Xen 4.2 Automatic NUMA Placement
Automatic NUMA Placement
With NUMA placement, we refer to the decision on out of which NUMA nodes in an host the memory for a newly created VM should be allocated. Unfortunately, fitting VMs on a NUMA host is an incarnation of the Bin Packing Problem, which means it is NP-hard, so heuristics is the only reasonable way to go.
This document provides information about exploratory work on NUMA placement, as well as a description of what was included in Xen 4.2. You can find other articles about NUMA in the NUMA categort.
The first attempt of moving NUMA placement away of XEND's python code (to, in that case, libxc) dates back to 2010 (can't find the link anymore).

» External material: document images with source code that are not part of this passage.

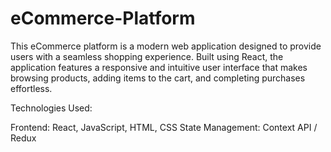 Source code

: # eCommerce-Platform
This eCommerce platform is a modern web application designed to provide users with a seamless shopping experience. Built using React, the application features a responsive and intuitive user interface that makes browsing products, adding items to the cart, and completing purchases effortless.

Technologies Used:

Frontend: React, JavaScript, HTML, CSS
State Management: Context API / Redux
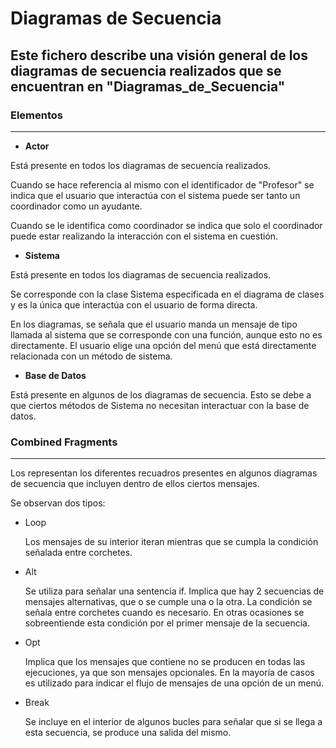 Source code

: # Diagramas de Secuencia

## Este fichero describe una visión general de los diagramas de secuencia realizados que se encuentran en "Diagramas_de_Secuencia"

### Elementos

---

* **Actor**

Está presente en todos los diagramas de secuencia realizados.

Cuando se hace referencia al mismo con el identificador de "Profesor" se indica que el usuario que interactúa con el sistema puede ser tanto un coordinador como un ayudante.

Cuando se le identifica como coordinador se indica que solo el coordinador puede estar realizando la interacción con el sistema en cuestión.

* **Sistema**

Está presente en todos los diagramas de secuencia realizados.

Se corresponde con la clase Sistema especificada en el diagrama de clases y es la única que interactúa con el usuario de forma directa.

En los diagramas, se señala que el usuario manda un mensaje de tipo llamada al sistema que se corresponde con una función, aunque esto no es directamente. El usuario elige una opción del menú que está directamente relacionada con un método de sistema.

* **Base de Datos**

Está presente en algunos de los diagramas de secuencia. Esto se debe a que ciertos métodos de Sistema no necesitan interactuar con la base de datos.

### Combined Fragments

---

Los representan los diferentes recuadros presentes en algunos diagramas de secuencia que incluyen dentro de ellos ciertos mensajes.

Se observan dos tipos:

* Loop

    Los mensajes de su interior iteran mientras que se cumpla la condición señalada entre corchetes.

* Alt

    Se utiliza para señalar una sentencia if. Implica que hay 2 secuencias de mensajes alternativas, que o se cumple una o la otra. La condición se señala entre corchetes cuando es necesario. En otras ocasiones se sobreentiende esta condición por el primer mensaje de la secuencia.

* Opt

	Implica que los mensajes que contiene no se producen en todas las ejecuciones, ya que son mensajes opcionales. En la mayoría de casos es utilizado para indicar el flujo de mensajes de una opción de un menú.

* Break

	Se incluye en el interior de algunos bucles para señalar que si se llega a esta secuencia, se produce una salida del mismo.
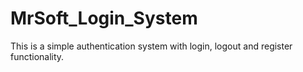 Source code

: # MrSoft_Login_System
This is a simple authentication system with login, logout and register functionality.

- greedy, which scans the host’s node and put the new VM on the first one that is found to have enough free memory;
- packed, which puts the new VM on the node that has the smallest amount of free memory (although still enough for the VM to fit there);
- spread, which puts the new VM on the node that has the biggest amount of free memory.
The names comes from the intrinsic characteristics of the three algorithms. In fact, greedy just grabs the first suitable node, packed tends to keep nodes as full as possible while spread tries to keep them as free/empty as possible. Notice that keeping the nodes full or empty should be intended memory-wise here, but that it also imply the following:
- greedy and packed policies are both incline to put as much VMs as possible on one node before moving on to try others (which one does that most, depends on the VMs' characteristics and creation order);
- spread is incline to distribute the VMs across the various nodes (although again, it will depend somehow on VMs' characteristics).
Some benchmarks, of all the three policies, were performed (as explained in details here). One of the obtained graphs is reported below. This shows the aggregate result of the SpecJBB2005 benchmark, concurrently run inside multiple VMs
That served as a quite effective confirmation that the spread (i.e., the one based on the worst fit algorithm) policy was the absolute best, and thus, in the continuation of the work on automatic placement, the othe twos could be neglected.
There was also a blog post about this, and it is still available here.
The Actual Solution
Basically, keeping on experimenting and benchmarking (full history available here), it was proved that proper VM placement can improve performances significantly. As in here, the curves, in the graph below, have the following meaning:
- default is what was happening by default prior to Xen 4.2, i.e., no vCPU pinning at all;
- pinned means VM#1 was pinned on NODE#0 after being created. This implies its memory was striped on both the nodes, but it can only run on the fist one;
- all memory local is the best possible case, i.e., VM#1 was created on NODE#0 and kept there. That implies all its memory accesses are local;
What is shown is the in performance, for increasing (1 o 8) number of VMs, with respect to the worst possible case case (all memory remote).
This makes evident that NUMA placement is accountable for a ~10% to 20% (depending on the load) impact. Also, it appears that just pinning the vCPUs to some pCPUs, although it can help in keeping the performance consistent, is not able to get that close to the best possible situation.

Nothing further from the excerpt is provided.